Collected data:
····················
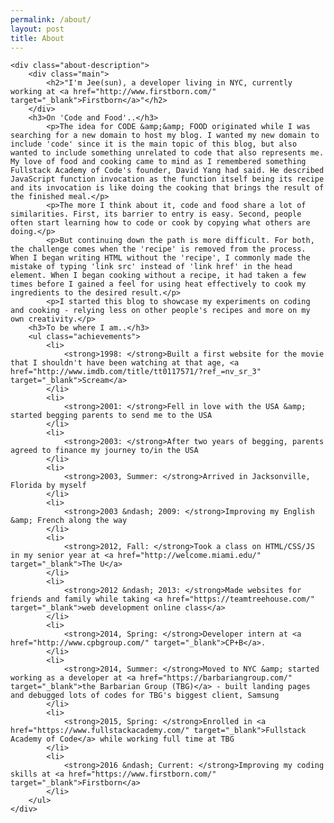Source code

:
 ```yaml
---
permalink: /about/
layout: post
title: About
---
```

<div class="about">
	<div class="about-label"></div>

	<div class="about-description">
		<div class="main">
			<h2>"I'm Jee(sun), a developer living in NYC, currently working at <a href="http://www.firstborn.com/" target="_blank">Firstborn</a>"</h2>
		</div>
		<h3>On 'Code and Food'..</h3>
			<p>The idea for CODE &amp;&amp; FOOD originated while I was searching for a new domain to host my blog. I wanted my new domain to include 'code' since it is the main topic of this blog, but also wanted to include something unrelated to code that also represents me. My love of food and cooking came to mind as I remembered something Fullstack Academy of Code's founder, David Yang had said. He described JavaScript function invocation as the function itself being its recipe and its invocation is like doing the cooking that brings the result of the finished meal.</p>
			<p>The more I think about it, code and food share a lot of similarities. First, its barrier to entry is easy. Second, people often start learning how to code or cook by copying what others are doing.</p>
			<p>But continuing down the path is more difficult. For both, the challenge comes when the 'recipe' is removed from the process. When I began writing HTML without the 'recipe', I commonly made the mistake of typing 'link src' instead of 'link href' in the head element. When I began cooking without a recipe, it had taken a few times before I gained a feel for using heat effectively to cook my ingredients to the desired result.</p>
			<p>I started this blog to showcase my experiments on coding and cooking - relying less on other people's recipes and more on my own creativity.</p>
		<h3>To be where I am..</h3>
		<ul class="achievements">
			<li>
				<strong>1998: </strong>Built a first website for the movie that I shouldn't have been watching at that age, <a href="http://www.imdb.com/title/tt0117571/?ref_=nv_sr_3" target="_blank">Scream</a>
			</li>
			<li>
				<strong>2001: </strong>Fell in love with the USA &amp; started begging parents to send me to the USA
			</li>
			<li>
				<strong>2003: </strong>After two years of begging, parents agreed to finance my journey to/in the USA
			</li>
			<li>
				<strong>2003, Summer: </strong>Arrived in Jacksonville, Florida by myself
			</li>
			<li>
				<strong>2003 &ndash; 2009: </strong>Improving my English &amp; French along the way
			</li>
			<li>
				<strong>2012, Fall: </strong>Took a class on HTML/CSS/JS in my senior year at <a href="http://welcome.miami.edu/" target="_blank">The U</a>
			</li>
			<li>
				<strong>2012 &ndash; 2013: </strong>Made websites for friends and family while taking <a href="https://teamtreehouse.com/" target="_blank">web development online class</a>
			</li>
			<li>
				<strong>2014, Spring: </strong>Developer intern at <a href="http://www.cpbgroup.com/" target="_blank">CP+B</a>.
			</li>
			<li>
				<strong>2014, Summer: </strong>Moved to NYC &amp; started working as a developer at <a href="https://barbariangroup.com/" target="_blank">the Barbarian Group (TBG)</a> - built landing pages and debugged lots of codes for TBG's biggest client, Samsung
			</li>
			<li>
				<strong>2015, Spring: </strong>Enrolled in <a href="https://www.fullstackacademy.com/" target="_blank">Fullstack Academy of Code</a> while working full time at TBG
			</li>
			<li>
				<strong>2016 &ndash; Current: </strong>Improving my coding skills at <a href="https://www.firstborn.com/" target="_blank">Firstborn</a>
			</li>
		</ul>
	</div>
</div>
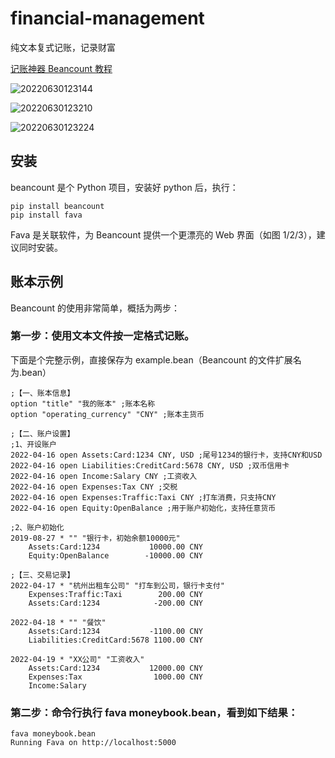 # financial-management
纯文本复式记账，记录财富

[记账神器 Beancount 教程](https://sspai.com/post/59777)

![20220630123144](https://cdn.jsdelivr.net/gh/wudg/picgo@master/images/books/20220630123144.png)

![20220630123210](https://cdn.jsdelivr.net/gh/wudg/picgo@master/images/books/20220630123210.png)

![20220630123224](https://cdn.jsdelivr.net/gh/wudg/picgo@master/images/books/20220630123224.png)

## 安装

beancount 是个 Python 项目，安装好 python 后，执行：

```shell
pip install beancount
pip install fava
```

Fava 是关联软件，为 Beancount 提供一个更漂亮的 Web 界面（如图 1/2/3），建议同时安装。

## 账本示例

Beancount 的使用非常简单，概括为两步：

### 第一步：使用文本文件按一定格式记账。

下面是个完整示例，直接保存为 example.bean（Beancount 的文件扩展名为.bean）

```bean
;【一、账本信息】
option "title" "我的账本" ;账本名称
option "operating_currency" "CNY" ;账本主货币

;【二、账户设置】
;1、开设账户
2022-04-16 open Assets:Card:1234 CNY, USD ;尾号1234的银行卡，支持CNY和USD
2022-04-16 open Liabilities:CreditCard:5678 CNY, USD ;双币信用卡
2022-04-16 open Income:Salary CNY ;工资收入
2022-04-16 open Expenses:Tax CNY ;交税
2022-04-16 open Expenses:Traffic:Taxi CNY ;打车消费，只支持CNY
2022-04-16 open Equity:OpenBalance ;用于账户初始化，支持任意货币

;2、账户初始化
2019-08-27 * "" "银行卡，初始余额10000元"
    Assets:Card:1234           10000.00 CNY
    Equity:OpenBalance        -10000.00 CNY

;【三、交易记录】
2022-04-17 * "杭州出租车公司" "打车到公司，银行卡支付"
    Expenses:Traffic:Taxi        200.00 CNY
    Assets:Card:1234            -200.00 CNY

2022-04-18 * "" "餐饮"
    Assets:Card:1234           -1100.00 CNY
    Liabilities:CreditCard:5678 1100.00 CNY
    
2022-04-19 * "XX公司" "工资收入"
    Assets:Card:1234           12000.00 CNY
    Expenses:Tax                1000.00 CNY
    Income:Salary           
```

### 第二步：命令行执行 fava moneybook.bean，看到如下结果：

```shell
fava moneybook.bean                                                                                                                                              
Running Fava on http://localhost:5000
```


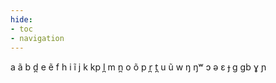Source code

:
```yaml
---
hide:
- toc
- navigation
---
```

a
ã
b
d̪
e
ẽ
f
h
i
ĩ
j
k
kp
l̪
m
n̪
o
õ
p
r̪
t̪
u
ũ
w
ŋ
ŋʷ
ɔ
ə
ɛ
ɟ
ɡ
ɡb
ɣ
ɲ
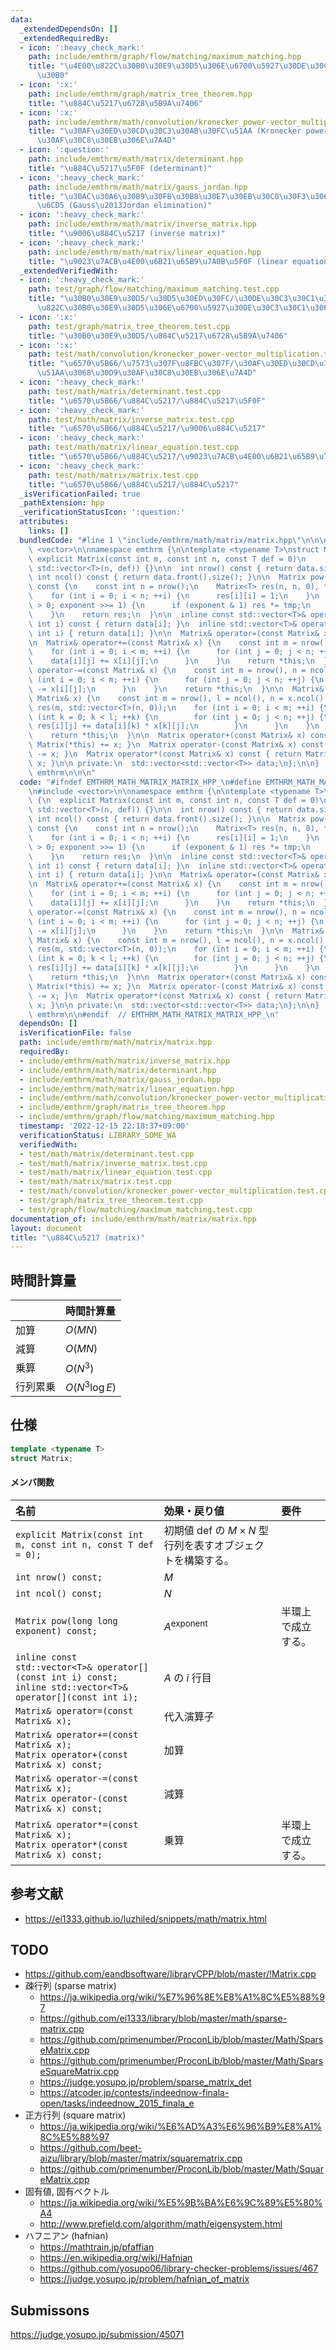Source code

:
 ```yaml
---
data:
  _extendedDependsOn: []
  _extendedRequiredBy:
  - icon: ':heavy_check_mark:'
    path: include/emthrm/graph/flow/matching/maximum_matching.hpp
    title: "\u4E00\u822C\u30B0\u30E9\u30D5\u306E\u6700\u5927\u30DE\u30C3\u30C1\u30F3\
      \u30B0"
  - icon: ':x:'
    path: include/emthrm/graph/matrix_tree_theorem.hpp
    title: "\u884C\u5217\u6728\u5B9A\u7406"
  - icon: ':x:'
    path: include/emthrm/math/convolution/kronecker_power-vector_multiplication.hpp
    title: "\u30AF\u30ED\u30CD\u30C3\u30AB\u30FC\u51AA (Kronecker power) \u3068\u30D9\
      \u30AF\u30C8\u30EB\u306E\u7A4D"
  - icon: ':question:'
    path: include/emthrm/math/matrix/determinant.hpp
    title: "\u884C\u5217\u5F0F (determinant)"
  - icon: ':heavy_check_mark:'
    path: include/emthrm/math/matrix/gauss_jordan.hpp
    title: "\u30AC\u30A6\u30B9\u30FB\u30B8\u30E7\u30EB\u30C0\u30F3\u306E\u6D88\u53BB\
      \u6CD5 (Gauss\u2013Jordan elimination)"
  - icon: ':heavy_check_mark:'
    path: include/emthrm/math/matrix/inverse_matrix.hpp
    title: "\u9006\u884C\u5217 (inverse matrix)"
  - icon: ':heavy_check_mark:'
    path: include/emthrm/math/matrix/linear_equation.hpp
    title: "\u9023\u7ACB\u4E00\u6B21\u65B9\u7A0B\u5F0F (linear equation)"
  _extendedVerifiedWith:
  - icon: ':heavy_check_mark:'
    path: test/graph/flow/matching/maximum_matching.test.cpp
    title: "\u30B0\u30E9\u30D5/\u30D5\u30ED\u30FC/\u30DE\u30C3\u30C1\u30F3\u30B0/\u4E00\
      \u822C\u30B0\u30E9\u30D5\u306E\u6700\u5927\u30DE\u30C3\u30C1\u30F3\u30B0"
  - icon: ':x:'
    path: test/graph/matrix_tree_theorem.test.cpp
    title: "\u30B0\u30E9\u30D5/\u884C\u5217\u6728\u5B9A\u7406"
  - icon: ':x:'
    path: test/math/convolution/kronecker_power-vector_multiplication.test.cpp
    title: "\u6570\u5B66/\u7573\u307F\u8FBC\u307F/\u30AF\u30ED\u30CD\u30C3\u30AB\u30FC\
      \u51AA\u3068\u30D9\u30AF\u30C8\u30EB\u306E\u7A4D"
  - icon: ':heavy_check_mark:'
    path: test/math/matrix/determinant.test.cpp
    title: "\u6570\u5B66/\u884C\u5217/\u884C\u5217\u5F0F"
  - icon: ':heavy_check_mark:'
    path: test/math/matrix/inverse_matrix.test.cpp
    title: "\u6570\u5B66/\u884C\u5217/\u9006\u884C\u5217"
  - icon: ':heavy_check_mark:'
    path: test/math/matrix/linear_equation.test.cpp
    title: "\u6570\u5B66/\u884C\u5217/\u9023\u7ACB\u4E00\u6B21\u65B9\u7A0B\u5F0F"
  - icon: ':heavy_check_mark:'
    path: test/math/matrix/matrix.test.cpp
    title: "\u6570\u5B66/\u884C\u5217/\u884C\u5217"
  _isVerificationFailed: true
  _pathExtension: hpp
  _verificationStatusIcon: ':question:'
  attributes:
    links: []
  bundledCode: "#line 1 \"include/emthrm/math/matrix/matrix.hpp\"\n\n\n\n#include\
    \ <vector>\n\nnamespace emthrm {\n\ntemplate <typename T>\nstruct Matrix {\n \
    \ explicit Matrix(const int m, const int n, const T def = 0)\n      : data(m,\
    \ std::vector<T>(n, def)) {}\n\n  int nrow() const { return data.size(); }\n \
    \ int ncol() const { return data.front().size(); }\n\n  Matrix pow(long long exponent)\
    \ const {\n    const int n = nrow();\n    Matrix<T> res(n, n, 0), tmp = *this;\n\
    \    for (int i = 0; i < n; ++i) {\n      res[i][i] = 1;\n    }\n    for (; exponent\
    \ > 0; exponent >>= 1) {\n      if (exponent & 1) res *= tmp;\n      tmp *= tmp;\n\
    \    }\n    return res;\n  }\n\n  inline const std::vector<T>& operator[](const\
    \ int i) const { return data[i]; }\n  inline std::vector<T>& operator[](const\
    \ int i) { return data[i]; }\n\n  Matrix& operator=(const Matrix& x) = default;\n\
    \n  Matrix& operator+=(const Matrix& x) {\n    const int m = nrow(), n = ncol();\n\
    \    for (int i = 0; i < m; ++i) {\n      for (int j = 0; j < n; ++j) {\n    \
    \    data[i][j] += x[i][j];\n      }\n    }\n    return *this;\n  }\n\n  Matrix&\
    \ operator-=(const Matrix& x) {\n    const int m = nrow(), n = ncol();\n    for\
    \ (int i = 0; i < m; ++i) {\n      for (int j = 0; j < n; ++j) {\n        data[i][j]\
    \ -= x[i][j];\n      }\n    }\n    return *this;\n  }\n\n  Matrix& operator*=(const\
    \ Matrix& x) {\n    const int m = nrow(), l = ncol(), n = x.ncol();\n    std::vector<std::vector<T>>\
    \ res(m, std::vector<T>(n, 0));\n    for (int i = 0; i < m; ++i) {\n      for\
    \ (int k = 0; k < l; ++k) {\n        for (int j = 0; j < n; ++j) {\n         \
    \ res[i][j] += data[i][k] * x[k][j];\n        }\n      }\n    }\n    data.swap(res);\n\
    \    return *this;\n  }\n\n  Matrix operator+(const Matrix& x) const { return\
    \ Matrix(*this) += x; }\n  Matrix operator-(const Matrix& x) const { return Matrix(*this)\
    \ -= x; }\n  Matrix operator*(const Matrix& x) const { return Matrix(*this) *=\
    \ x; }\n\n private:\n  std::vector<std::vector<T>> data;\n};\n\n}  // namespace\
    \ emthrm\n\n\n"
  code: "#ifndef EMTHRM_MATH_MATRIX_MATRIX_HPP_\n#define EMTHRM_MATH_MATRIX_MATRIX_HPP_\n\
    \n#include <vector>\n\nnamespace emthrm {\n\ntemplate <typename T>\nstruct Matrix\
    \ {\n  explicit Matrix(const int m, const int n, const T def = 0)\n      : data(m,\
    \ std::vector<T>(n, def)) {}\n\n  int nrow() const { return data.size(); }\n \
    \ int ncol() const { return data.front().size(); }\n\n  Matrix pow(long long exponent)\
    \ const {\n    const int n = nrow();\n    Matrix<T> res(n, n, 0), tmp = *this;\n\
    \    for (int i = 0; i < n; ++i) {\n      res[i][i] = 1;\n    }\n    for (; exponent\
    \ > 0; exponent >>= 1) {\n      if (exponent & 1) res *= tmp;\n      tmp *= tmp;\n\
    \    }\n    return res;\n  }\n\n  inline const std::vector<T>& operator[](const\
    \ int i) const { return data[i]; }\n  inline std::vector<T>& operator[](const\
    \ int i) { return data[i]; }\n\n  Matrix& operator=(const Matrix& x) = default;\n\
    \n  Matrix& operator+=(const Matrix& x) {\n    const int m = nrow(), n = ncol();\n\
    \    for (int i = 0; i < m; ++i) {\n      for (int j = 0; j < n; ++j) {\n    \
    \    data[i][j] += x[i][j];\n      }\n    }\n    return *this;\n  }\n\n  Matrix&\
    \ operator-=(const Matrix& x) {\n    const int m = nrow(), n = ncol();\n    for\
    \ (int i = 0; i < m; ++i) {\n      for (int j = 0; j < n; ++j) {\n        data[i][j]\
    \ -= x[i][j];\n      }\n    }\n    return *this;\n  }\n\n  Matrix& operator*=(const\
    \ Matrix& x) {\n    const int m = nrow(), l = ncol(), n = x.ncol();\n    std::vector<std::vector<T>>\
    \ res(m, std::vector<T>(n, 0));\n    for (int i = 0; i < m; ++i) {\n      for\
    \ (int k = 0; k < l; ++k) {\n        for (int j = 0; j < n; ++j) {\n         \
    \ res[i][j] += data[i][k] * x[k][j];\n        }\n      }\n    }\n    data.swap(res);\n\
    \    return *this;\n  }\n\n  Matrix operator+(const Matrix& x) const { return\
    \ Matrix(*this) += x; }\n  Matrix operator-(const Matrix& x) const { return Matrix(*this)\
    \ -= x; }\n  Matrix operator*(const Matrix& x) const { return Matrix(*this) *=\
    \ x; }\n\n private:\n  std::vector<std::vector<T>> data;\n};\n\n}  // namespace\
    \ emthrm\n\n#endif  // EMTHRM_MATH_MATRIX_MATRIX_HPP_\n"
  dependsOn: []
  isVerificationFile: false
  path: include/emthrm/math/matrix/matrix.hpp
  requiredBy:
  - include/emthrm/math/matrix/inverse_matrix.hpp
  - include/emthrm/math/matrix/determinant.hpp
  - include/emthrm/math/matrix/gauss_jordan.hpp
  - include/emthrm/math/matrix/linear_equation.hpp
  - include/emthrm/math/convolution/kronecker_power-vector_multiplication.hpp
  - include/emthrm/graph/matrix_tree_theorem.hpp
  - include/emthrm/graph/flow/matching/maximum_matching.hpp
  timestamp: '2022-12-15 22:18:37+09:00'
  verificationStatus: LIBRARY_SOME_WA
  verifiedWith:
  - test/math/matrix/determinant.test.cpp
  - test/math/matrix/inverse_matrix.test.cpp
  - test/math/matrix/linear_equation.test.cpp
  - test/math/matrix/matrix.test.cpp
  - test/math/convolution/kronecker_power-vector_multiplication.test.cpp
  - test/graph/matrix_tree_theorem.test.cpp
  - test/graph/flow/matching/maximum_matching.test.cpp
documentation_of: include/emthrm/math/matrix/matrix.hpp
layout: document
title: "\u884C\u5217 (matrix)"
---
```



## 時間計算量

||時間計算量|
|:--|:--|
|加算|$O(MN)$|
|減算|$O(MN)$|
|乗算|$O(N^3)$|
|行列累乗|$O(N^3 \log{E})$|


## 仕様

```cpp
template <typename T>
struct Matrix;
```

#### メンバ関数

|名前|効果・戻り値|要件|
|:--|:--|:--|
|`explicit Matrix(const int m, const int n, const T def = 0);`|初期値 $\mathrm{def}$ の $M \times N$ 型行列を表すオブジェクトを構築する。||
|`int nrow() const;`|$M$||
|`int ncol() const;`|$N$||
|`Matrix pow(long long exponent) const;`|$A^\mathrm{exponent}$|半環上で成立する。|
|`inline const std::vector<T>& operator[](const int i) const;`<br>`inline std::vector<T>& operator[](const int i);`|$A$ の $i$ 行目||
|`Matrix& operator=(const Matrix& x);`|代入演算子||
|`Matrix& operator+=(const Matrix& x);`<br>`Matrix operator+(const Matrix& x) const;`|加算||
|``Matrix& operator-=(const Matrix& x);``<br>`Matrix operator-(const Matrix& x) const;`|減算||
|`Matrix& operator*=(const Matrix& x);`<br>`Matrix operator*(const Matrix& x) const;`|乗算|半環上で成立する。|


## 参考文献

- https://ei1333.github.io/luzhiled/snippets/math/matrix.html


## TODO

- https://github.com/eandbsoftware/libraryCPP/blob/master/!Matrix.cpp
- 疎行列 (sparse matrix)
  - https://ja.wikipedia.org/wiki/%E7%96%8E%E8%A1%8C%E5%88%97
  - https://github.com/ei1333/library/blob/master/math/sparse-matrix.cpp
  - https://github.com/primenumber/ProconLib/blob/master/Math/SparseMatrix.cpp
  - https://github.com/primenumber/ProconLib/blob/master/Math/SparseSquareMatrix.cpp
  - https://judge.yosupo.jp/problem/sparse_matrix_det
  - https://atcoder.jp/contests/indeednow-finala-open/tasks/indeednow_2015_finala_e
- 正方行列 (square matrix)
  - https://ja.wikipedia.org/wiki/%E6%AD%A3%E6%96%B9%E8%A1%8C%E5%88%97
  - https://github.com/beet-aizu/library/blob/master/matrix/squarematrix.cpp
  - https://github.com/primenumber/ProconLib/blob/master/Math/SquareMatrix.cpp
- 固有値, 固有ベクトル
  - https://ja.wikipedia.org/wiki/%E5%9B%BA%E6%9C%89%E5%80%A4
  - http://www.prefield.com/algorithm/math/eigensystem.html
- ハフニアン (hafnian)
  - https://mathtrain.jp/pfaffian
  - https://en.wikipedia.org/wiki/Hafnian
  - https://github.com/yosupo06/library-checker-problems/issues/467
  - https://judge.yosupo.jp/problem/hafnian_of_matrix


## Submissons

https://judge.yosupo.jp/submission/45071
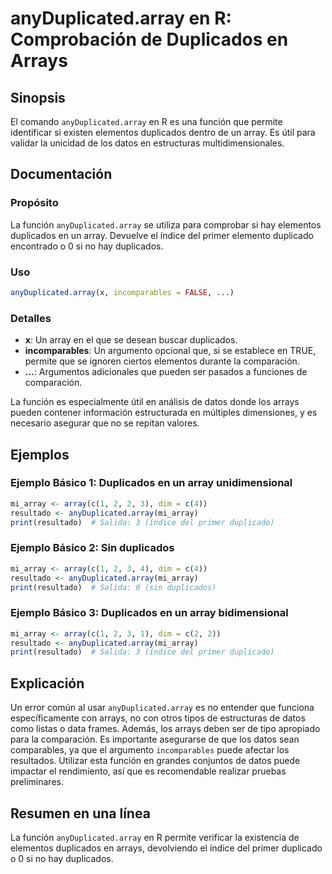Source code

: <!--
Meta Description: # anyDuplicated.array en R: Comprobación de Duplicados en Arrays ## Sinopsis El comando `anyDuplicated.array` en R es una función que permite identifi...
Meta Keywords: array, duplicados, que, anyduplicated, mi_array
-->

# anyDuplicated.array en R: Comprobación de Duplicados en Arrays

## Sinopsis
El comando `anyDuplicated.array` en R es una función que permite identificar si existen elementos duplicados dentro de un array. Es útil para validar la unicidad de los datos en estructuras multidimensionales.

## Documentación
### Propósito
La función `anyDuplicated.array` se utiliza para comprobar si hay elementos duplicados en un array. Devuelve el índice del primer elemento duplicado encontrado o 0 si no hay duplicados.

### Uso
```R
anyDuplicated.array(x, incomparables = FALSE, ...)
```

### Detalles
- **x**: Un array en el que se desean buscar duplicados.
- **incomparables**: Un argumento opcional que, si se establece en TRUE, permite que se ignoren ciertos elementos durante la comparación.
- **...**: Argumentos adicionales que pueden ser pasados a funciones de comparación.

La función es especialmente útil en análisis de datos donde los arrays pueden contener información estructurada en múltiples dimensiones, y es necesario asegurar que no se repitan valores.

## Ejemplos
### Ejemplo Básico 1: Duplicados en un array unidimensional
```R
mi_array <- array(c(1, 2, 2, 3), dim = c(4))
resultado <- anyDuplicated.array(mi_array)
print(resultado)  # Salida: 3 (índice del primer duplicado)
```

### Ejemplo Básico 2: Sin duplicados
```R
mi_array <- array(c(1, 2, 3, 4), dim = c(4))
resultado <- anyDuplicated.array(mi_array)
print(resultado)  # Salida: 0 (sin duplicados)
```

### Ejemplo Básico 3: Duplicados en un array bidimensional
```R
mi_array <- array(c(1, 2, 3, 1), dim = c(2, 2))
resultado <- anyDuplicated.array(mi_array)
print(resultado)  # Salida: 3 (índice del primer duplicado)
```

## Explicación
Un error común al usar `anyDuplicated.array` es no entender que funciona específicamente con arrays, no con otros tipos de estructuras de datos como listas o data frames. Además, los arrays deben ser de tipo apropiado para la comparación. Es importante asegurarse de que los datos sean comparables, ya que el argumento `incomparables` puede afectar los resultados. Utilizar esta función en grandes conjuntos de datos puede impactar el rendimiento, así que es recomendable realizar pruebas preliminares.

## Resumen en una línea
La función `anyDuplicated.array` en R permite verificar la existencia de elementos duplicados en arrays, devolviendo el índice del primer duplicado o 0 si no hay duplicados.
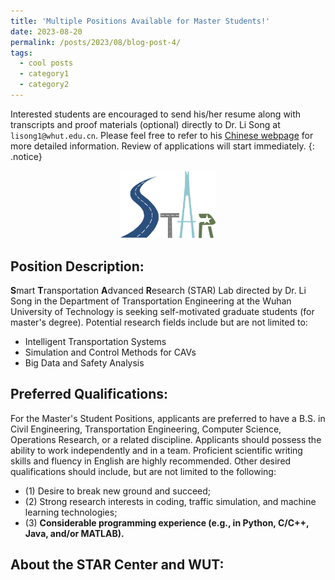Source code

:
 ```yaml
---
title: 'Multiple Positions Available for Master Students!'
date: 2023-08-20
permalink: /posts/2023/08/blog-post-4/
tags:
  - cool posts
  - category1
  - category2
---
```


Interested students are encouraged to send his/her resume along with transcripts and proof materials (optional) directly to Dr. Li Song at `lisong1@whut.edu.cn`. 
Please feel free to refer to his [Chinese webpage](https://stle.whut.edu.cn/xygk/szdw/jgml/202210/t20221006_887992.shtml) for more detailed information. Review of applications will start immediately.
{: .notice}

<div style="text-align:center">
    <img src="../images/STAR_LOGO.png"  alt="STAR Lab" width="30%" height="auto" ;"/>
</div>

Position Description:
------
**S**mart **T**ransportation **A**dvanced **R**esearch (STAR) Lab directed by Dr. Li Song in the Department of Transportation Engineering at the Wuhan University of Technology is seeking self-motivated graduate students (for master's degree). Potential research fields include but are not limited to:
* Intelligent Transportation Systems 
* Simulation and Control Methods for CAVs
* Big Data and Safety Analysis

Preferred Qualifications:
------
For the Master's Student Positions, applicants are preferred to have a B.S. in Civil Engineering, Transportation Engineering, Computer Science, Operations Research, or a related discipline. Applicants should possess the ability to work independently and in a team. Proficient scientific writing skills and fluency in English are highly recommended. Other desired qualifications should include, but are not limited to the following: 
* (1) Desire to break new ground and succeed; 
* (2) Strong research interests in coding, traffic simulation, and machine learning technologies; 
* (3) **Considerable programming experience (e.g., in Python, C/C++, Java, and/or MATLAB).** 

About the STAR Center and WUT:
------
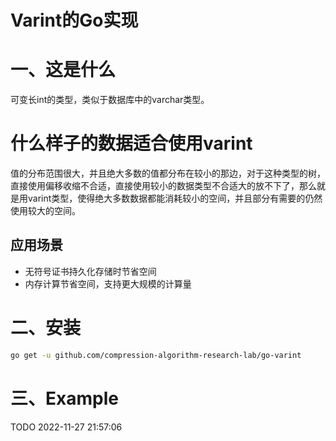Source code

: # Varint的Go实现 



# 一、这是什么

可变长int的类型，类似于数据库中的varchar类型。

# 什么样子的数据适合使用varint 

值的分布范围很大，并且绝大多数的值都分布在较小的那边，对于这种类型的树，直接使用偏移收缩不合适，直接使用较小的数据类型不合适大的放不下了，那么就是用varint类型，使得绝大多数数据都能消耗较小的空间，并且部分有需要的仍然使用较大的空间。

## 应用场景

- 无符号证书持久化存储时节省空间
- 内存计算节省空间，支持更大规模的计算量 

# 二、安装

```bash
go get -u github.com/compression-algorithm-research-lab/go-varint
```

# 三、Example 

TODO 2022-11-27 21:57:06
····················
What is required:
Print the lines from the beginning of the records up to and including the line containing "<h3>On 'Code and Food'..</h3>", word for word, with no pictures.

Written response:
Source code

:
 ```yaml
---
permalink: /about/
layout: post
title: About
---
```

<div class="about">
	<div class="about-label"></div>

	<div class="about-description">
		<div class="main">
			<h2>"I'm Jee(sun), a developer living in NYC, currently working at <a href="http://www.firstborn.com/" target="_blank">Firstborn</a>"</h2>
		</div>
		<h3>On 'Code and Food'..</h3>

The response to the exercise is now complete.